● Instructions for the task: Keep only the lines of the material below that contain the word "with". Copy those lines.

● Dataset:
↓↓↓
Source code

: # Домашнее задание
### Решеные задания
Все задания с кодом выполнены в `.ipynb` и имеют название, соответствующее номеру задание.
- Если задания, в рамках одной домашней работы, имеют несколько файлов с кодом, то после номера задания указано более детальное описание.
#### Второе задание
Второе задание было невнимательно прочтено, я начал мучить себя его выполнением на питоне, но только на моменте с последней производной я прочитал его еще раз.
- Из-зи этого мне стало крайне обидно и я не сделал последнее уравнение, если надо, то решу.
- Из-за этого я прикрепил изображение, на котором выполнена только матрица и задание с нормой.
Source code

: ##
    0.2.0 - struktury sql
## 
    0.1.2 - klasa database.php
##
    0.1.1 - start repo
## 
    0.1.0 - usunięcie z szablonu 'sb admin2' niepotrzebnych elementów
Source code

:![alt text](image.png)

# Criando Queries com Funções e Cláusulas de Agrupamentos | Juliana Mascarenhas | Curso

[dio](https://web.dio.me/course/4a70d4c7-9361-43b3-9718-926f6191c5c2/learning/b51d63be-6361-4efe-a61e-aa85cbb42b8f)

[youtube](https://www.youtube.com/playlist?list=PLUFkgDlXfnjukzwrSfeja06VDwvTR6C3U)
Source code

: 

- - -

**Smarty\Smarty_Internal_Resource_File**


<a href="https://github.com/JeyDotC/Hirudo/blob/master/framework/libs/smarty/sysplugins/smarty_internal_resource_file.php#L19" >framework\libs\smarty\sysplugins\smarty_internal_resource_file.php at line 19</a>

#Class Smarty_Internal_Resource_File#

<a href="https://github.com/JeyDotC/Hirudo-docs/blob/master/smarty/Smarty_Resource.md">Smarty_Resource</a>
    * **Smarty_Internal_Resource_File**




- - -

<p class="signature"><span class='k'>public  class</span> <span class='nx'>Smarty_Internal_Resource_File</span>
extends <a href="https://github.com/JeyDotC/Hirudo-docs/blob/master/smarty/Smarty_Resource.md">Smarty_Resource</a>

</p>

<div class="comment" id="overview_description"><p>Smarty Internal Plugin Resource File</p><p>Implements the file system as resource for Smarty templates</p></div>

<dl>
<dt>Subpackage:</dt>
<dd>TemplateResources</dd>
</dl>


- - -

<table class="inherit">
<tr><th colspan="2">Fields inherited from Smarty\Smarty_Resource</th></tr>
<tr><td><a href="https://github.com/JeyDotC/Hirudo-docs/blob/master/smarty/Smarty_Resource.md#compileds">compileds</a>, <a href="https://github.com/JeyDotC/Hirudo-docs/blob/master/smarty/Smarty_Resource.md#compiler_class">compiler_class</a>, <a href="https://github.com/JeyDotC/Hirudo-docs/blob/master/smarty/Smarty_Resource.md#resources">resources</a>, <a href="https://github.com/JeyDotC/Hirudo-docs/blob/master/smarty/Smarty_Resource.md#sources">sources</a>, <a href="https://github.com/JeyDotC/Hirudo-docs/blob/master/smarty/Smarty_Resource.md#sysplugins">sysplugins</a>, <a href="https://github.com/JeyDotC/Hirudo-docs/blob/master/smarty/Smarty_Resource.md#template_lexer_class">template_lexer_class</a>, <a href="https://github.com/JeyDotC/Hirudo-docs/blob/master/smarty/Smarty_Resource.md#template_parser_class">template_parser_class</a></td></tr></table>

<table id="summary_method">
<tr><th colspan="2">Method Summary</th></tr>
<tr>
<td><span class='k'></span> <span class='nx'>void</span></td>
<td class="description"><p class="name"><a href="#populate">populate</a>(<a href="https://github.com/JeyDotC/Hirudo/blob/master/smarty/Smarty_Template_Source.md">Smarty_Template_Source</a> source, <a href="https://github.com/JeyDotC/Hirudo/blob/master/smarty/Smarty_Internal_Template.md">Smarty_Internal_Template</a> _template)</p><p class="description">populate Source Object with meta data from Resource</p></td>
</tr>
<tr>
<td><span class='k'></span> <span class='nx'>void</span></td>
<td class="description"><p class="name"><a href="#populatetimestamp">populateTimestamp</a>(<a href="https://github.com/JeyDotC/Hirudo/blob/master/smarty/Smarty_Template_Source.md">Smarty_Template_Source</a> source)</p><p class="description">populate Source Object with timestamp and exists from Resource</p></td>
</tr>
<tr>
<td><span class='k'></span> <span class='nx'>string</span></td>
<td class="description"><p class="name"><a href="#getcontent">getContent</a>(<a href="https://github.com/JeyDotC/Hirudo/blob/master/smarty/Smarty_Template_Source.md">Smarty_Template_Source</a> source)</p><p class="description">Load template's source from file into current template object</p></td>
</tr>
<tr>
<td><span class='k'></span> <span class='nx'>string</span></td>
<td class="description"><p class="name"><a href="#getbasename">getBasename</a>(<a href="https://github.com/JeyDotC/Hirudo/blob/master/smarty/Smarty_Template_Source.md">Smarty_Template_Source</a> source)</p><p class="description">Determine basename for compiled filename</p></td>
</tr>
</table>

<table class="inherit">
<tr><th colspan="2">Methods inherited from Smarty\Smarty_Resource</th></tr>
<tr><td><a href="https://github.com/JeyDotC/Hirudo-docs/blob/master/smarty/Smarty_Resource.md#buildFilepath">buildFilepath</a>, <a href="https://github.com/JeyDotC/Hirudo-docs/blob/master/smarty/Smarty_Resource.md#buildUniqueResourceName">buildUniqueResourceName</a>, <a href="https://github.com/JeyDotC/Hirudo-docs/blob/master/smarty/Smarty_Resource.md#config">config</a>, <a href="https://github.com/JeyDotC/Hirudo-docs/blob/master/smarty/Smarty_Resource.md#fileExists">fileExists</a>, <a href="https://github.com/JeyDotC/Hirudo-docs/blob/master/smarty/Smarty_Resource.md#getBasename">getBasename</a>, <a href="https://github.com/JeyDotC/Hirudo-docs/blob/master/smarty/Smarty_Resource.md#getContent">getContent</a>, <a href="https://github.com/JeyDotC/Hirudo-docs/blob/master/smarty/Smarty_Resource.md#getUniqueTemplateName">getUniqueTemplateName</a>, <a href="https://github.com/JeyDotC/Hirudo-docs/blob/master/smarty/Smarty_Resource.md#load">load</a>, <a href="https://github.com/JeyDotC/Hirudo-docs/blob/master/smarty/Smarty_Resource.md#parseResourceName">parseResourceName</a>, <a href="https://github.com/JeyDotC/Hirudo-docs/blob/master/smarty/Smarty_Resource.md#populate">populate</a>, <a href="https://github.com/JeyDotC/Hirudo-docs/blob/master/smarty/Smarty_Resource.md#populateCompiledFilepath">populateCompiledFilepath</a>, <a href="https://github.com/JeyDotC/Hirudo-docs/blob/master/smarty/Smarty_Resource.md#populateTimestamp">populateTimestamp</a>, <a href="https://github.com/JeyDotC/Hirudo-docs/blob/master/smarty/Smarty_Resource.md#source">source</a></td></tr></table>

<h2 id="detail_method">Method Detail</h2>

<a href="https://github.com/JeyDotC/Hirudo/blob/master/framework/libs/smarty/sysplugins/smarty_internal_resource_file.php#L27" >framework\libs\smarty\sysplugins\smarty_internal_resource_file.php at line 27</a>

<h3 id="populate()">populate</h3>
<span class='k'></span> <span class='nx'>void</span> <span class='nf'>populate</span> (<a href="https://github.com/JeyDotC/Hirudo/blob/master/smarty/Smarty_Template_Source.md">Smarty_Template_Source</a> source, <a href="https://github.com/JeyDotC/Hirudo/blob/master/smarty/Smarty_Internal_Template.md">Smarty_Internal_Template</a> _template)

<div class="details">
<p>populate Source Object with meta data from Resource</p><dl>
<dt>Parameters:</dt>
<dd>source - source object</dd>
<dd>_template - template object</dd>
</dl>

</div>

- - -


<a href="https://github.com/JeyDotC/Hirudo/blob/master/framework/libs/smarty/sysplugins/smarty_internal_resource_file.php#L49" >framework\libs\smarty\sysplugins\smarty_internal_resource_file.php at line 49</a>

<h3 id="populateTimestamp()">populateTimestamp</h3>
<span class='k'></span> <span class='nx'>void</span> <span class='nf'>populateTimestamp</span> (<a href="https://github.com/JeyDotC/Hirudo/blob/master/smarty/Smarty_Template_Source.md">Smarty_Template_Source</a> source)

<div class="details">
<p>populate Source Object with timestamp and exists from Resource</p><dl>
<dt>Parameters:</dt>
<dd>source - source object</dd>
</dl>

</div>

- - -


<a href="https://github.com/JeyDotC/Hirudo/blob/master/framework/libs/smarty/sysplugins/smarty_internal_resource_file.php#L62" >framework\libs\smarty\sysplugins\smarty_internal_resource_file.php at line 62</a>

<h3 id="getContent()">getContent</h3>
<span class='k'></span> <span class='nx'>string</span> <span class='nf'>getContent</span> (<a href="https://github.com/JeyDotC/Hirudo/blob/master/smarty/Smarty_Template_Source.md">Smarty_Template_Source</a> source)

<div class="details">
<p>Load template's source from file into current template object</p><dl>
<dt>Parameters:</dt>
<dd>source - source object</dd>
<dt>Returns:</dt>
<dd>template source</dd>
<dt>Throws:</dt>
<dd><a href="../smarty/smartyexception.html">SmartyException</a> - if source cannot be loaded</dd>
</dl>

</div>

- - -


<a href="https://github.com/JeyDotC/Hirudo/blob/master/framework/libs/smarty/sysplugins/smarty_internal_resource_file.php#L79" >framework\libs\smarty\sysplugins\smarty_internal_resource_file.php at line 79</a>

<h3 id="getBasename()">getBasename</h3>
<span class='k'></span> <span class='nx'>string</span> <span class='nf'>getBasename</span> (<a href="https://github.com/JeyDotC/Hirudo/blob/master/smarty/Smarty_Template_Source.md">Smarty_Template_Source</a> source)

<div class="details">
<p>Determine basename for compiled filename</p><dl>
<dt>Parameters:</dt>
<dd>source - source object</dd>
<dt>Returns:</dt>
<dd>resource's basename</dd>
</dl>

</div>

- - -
↑↑↑
● Exercise answer:
<td class="description"><p class="name"><a href="#populate">populate</a>(<a href="https://github.com/JeyDotC/Hirudo/blob/master/smarty/Smarty_Template_Source.md">Smarty_Template_Source</a> source, <a href="https://github.com/JeyDotC/Hirudo/blob/master/smarty/Smarty_Internal_Template.md">Smarty_Internal_Template</a> _template)</p><p class="description">populate Source Object with meta data from Resource</p></td>
<td class="description"><p class="name"><a href="#populatetimestamp">populateTimestamp</a>(<a href="https://github.com/JeyDotC/Hirudo/blob/master/smarty/Smarty_Template_Source.md">Smarty_Template_Source</a> source)</p><p class="description">populate Source Object with timestamp and exists from Resource</p></td>
<p>populate Source Object with meta data from Resource</p><dl>
<p>populate Source Object with timestamp and exists from Resource</p><dl>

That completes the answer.